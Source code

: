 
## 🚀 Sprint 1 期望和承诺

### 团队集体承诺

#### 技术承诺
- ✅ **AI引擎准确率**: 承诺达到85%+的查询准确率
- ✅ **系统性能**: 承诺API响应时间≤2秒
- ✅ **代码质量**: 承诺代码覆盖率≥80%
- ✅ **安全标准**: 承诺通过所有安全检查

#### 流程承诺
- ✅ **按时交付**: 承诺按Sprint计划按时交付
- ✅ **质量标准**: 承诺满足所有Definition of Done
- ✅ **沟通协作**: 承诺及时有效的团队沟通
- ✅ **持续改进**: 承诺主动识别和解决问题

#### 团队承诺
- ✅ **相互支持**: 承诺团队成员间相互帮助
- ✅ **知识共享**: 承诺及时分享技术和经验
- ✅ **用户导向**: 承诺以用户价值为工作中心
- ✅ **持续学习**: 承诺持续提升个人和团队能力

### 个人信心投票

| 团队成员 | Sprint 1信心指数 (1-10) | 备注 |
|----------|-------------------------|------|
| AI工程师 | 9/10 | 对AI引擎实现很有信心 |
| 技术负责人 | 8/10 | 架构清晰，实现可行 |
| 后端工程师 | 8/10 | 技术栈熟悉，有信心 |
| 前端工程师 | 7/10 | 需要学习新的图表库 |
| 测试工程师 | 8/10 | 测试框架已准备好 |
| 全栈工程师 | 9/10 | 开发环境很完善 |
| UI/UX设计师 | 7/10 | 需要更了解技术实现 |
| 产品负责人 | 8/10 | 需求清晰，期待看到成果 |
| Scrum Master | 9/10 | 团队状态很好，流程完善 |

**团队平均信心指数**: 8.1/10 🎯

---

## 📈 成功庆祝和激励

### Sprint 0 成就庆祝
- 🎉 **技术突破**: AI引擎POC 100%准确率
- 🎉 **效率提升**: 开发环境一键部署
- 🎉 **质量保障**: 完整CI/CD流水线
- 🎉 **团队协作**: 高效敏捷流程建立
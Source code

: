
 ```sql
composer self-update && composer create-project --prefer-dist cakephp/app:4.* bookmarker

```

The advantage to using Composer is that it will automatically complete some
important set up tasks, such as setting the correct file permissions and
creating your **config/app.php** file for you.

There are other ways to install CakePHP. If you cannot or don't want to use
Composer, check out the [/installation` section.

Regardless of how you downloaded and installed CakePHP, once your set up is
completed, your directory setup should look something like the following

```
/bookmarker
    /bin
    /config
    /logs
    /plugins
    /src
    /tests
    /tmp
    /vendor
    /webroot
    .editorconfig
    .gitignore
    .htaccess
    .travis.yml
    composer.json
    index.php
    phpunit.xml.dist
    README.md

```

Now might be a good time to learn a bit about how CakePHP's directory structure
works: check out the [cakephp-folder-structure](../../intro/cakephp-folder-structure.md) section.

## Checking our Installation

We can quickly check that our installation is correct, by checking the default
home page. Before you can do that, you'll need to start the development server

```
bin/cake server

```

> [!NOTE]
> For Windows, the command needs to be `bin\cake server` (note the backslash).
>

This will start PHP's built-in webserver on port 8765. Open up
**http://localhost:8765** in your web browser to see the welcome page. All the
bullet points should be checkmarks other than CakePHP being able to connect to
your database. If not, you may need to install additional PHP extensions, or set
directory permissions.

__Prompt__.
What is needed is an exact, complete copy of the entries above.

__Task output__.
Source code

: 
## 🚀 Sprint 1 期望和承诺

### 团队集体承诺

#### 技术承诺
- ✅ **AI引擎准确率**: 承诺达到85%+的查询准确率
- ✅ **系统性能**: 承诺API响应时间≤2秒
- ✅ **代码质量**: 承诺代码覆盖率≥80%
- ✅ **安全标准**: 承诺通过所有安全检查

#### 流程承诺
- ✅ **按时交付**: 承诺按Sprint计划按时交付
- ✅ **质量标准**: 承诺满足所有Definition of Done
- ✅ **沟通协作**: 承诺及时有效的团队沟通
- ✅ **持续改进**: 承诺主动识别和解决问题

#### 团队承诺
- ✅ **相互支持**: 承诺团队成员间相互帮助
- ✅ **知识共享**: 承诺及时分享技术和经验
- ✅ **用户导向**: 承诺以用户价值为工作中心
- ✅ **持续学习**: 承诺持续提升个人和团队能力

### 个人信心投票

| 团队成员 | Sprint 1信心指数 (1-10) | 备注 |
|----------|-------------------------|------|
| AI工程师 | 9/10 | 对AI引擎实现很有信心 |
| 技术负责人 | 8/10 | 架构清晰，实现可行 |
| 后端工程师 | 8/10 | 技术栈熟悉，有信心 |
| 前端工程师 | 7/10 | 需要学习新的图表库 |
| 测试工程师 | 8/10 | 测试框架已准备好 |
| 全栈工程师 | 9/10 | 开发环境很完善 |
| UI/UX设计师 | 7/10 | 需要更了解技术实现 |
| 产品负责人 | 8/10 | 需求清晰，期待看到成果 |
| Scrum Master | 9/10 | 团队状态很好，流程完善 |

**团队平均信心指数**: 8.1/10 🎯

---

## 📈 成功庆祝和激励

### Sprint 0 成就庆祝
- 🎉 **技术突破**: AI引擎POC 100%准确率
- 🎉 **效率提升**: 开发环境一键部署
- 🎉 **质量保障**: 完整CI/CD流水线
- 🎉 **团队协作**: 高效敏捷流程建立
Source code

:
 ```sql
composer self-update && composer create-project --prefer-dist cakephp/app:4.* bookmarker

```

The advantage to using Composer is that it will automatically complete some
important set up tasks, such as setting the correct file permissions and
creating your **config/app.php** file for you.

There are other ways to install CakePHP. If you cannot or don't want to use
Composer, check out the [/installation` section.

Regardless of how you downloaded and installed CakePHP, once your set up is
completed, your directory setup should look something like the following

```
/bookmarker
    /bin
    /config
    /logs
    /plugins
    /src
    /tests
    /tmp
    /vendor
    /webroot
    .editorconfig
    .gitignore
    .htaccess
    .travis.yml
    composer.json
    index.php
    phpunit.xml.dist
    README.md

```

Now might be a good time to learn a bit about how CakePHP's directory structure
works: check out the [cakephp-folder-structure](../../intro/cakephp-folder-structure.md) section.

## Checking our Installation

We can quickly check that our installation is correct, by checking the default
home page. Before you can do that, you'll need to start the development server

```
bin/cake server

```

> [!NOTE]
> For Windows, the command needs to be `bin\cake server` (note the backslash).
>

This will start PHP's built-in webserver on port 8765. Open up
**http://localhost:8765** in your web browser to see the welcome page. All the
bullet points should be checkmarks other than CakePHP being able to connect to
your database. If not, you may need to install additional PHP extensions, or set
directory permissions.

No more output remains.